The use of these principles will allow America to develop greater understanding of other nations and greater cooperation against common threats from them, he said.
"We will begin to responsibly leave Iraq to its people, and forge a hard-earned peace in Afghanistan," President Obama said. "With old friends and former foes, we'll work tirelessly to lessen the nuclear threat, and roll back the specter of a warming planet."
Obama said Americans will not apologize for their way of life, nor waver in its defense. America is a country of doers and risk-takers; it is an immigrant country where each generation worked hard to provide for the next, he said.
"For us, they fought and died in places like Concord and Gettysburg, Normandy and Khe Sahn," he continued. "Time and again, these men and women struggled and sacrificed and worked till their hands were raw so that we might live a better life. They saw America as bigger than the sum of our individual ambitions, greater than all the differences of birth or wealth or faction."
Americans today must continue this journey, he said. It is time for hard decisions and a time of change.

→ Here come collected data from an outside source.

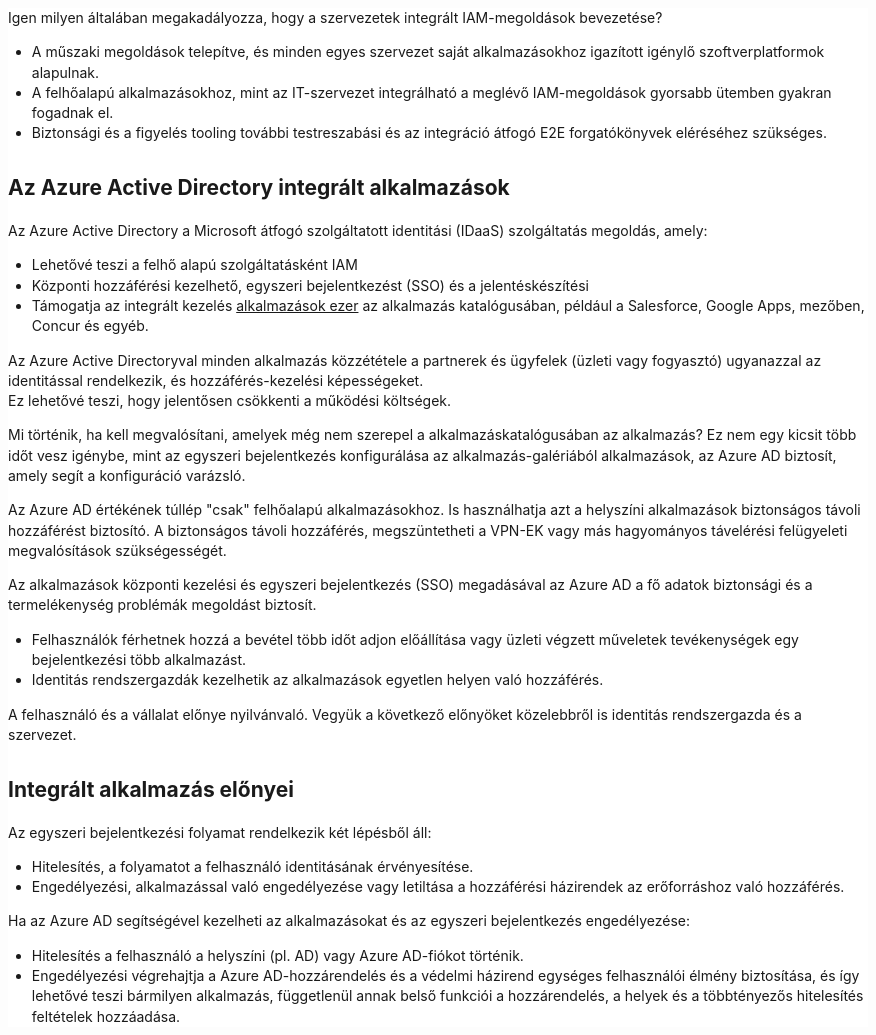 Igen milyen általában megakadályozza, hogy a szervezetek integrált IAM-megoldások bevezetése?

* A műszaki megoldások telepítve, és minden egyes szervezet saját alkalmazásokhoz igazított igénylő szoftverplatformok alapulnak.
* A felhőalapú alkalmazásokhoz, mint az IT-szervezet integrálható a meglévő IAM-megoldások gyorsabb ütemben gyakran fogadnak el.
* Biztonsági és a figyelés tooling további testreszabási és az integráció átfogó E2E forgatókönyvek eléréséhez szükséges.

## <a name="azure-active-directory-integrated-with-applications"></a>Az Azure Active Directory integrált alkalmazások
Az Azure Active Directory a Microsoft átfogó szolgáltatott identitási (IDaaS) szolgáltatás megoldás, amely:

* Lehetővé teszi a felhő alapú szolgáltatásként IAM 
* Központi hozzáférési kezelhető, egyszeri bejelentkezést (SSO) és a jelentéskészítési 
* Támogatja az integrált kezelés [alkalmazások ezer](https://azure.microsoft.com/marketplace/active-directory/) az alkalmazás katalógusában, például a Salesforce, Google Apps, mezőben, Concur és egyéb. 

Az Azure Active Directoryval minden alkalmazás közzététele a partnerek és ügyfelek (üzleti vagy fogyasztó) ugyanazzal az identitással rendelkezik, és hozzáférés-kezelési képességeket.<br> Ez lehetővé teszi, hogy jelentősen csökkenti a működési költségek.

Mi történik, ha kell megvalósítani, amelyek még nem szerepel a alkalmazáskatalógusában az alkalmazás? Ez nem egy kicsit több időt vesz igénybe, mint az egyszeri bejelentkezés konfigurálása az alkalmazás-galériából alkalmazások, az Azure AD biztosít, amely segít a konfiguráció varázsló.

Az Azure AD értékének túllép "csak" felhőalapú alkalmazásokhoz. Is használhatja azt a helyszíni alkalmazások biztonságos távoli hozzáférést biztosító. A biztonságos távoli hozzáférés, megszüntetheti a VPN-EK vagy más hagyományos távelérési felügyeleti megvalósítások szükségességét.

Az alkalmazások központi kezelési és egyszeri bejelentkezés (SSO) megadásával az Azure AD a fő adatok biztonsági és a termelékenység problémák megoldást biztosít.

* Felhasználók férhetnek hozzá a bevétel több időt adjon előállítása vagy üzleti végzett műveletek tevékenységek egy bejelentkezési több alkalmazást.
* Identitás rendszergazdák kezelhetik az alkalmazások egyetlen helyen való hozzáférés.

A felhasználó és a vállalat előnye nyilvánvaló. Vegyük a következő előnyöket közelebbről is identitás rendszergazda és a szervezet.

## <a name="integrated-application-benefits"></a>Integrált alkalmazás előnyei
Az egyszeri bejelentkezési folyamat rendelkezik két lépésből áll:

* Hitelesítés, a folyamatot a felhasználó identitásának érvényesítése.
* Engedélyezési, alkalmazással való engedélyezése vagy letiltása a hozzáférési házirendek az erőforráshoz való hozzáférés.

Ha az Azure AD segítségével kezelheti az alkalmazásokat és az egyszeri bejelentkezés engedélyezése:

* Hitelesítés a felhasználó a helyszíni (pl. AD) vagy Azure AD-fiókot történik.
* Engedélyezési végrehajtja a Azure AD-hozzárendelés és a védelmi házirend egységes felhasználói élmény biztosítása, és így lehetővé teszi bármilyen alkalmazás, függetlenül annak belső funkciói a hozzárendelés, a helyek és a többtényezős hitelesítés feltételek hozzáadása.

President Obama rejected the idea that the nation has to choose between its safety and its ideals. "Our Founding Fathers -- faced with perils that we can scarcely imagine -- drafted a charter to assure the rule of law and the rights of man, a charter expanded by the blood of generations. Those ideals still light the world and we will not give them up for expedience's sake."
President Obama reached out to the nations of the world in his speech. He told them that America "is a friend of each nation, and every man, woman and child who seeks a future of peace and dignity, and that we are ready to lead once more."
"Our nation is at war against a far-reaching network of violence and hatred," the president said. "Our economy is badly weakened, a consequence of greed and irresponsibility on the part of some, but also our collective failure to make hard choices and prepare the nation for a new age."
Americans have lost their homes, their jobs, their businesses and health care is too costly, he said. Schools are failing too many, and the American energy policy plays into the hands of the nation's enemies.
These are disturbing, but more disturbing is a sapping of confidence and the fear that with this decline the next generation must lower its sights, he said.
"Let it be said by our children's children that when we were tested we refused to let this journey end, that we did not turn back nor did we falter; and with eyes fixed on the horizon and God's grace upon us, we carried forth that great gift of freedom and delivered it safely to future generations," President Obama said.